The relationships that are developed with friends in the field are inevitably based on reciprocity and compatible learning, and through this it is easy, and perhaps common, to launch 'informants' in intellectual careers as analysts of their own society. In this capacity they can naturally provide a number of excellent insights – but these insights can not be used as data on the contents of their cultural tradition. And once this process is launched, it becomes impossible for the anthropologist to tell which items are inherent in the tradition he is studying, and which represnt the feedback of his own activity. Working as I did with an essentially uncontacted population, it seemed particularly valuable to avoid such adulteration of the material. [...]

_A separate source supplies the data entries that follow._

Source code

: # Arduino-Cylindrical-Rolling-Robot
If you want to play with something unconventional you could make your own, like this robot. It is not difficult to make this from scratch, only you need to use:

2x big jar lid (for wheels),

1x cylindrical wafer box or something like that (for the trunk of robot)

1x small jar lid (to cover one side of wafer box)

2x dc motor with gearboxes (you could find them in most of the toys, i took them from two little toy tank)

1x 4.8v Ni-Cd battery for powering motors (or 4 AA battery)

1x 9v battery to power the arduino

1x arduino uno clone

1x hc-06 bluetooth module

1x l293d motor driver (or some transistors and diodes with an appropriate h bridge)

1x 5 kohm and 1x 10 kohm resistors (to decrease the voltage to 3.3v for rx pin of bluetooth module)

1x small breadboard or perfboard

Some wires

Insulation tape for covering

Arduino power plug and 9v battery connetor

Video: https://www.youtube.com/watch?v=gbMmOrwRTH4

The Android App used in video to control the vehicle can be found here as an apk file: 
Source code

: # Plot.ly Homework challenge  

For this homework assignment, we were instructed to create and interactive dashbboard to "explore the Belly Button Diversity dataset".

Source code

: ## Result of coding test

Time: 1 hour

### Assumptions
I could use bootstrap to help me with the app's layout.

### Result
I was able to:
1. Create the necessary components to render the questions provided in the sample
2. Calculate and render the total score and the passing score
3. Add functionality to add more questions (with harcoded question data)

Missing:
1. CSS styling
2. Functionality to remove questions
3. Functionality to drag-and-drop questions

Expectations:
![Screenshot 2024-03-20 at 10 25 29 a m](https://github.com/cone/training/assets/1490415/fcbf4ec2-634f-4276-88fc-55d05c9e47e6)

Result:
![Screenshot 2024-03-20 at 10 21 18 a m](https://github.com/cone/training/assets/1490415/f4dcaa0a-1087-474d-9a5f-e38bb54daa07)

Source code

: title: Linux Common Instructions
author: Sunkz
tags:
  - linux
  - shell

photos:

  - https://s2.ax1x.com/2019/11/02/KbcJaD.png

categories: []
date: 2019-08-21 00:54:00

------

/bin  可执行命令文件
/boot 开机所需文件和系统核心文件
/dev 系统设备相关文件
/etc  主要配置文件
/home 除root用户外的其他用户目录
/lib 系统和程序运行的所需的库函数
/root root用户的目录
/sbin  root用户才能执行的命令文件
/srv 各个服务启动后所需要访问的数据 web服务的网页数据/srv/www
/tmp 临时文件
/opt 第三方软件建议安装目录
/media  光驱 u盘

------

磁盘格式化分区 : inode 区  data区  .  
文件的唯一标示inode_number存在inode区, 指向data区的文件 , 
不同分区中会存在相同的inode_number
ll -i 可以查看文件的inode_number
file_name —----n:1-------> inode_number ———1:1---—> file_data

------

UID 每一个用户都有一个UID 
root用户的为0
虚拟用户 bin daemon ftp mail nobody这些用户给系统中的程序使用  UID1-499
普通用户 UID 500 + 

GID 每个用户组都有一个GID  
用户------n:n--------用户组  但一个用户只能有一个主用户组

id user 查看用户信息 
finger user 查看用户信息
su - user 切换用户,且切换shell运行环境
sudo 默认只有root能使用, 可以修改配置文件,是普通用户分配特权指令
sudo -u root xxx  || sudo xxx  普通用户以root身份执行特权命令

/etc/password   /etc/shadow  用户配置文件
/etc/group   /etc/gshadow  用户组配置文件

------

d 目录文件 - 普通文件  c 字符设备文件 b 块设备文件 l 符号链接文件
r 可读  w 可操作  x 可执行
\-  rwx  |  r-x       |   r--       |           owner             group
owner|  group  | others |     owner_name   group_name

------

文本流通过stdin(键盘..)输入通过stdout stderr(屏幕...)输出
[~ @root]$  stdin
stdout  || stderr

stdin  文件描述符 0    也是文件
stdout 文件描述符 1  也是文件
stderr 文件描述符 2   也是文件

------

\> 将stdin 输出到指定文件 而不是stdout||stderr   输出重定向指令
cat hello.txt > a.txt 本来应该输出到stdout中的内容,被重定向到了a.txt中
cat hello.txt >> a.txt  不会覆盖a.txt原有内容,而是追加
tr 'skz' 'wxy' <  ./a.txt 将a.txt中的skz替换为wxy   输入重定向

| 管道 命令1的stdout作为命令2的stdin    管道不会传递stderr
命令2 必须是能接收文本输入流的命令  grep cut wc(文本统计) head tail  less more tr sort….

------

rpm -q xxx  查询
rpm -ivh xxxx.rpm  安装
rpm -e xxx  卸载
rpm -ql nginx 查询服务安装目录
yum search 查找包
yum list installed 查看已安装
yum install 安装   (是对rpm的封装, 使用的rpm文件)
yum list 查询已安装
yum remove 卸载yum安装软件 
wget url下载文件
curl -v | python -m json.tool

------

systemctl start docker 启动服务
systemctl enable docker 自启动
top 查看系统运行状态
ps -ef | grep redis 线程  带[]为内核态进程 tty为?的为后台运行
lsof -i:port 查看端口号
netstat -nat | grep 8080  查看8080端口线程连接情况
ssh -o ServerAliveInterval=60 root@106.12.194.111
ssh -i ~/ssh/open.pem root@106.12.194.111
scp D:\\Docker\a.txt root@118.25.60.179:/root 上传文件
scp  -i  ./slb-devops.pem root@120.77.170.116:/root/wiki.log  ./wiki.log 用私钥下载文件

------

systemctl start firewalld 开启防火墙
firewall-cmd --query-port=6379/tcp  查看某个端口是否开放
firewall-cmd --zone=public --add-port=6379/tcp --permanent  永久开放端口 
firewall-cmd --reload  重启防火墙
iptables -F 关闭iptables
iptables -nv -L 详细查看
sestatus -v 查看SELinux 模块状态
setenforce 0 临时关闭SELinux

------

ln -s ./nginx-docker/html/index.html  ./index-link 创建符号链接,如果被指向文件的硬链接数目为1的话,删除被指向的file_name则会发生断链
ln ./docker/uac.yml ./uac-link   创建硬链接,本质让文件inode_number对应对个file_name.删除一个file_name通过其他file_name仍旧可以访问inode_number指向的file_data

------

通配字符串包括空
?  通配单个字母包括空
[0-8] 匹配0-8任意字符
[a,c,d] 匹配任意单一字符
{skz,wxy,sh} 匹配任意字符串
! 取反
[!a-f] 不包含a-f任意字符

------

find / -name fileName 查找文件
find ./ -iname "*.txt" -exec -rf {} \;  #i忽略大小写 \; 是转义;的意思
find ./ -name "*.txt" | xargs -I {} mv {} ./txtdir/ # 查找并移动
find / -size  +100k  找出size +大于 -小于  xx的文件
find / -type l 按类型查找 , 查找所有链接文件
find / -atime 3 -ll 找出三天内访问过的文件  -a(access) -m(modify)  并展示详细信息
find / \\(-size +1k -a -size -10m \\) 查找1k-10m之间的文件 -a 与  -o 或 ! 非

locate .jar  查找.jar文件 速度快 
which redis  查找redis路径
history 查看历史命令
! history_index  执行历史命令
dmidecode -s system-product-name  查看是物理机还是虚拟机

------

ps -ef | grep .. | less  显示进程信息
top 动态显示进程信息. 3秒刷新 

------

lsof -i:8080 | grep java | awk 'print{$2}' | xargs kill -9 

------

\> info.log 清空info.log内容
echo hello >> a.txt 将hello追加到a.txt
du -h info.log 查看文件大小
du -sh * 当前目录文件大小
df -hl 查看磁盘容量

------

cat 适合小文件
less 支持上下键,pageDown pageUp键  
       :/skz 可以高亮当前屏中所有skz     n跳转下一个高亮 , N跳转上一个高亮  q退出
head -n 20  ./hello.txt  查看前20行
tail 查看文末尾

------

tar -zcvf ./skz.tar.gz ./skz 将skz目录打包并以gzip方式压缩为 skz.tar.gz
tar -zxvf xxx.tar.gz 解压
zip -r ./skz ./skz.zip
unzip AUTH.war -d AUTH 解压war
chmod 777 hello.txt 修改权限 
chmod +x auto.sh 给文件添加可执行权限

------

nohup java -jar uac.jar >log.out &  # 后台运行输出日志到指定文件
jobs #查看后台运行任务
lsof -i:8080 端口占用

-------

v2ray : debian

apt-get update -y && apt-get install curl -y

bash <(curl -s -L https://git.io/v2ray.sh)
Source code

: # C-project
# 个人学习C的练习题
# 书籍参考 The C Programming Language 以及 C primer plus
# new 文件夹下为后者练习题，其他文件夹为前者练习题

Careful observation of this procedure led to the empirical discovery that the Baktaman have no exegetical tradition. I am struck by the lack of factual comparative evidence in the anthropological literature on the presence and degree of development of native exegetical tradition and praxis; and without the careful restraint I practiced, I might not have recorded its absence. As social relations in the field deepened, it would not have been difficult to obtain native help in my efforts to understand: to make them systematize and translate verbally in response to my need for system and verbal codification. My strong suspicion is that the bodies of native explanation that we find in anthropological literature are often created as an artefact of the anthropologist's activity.

Barth, Fredrik. 1975. Ritual and Knowledge among the Baktaman of New Guinea. Oslo: Universitets­forlaget, p.225-226.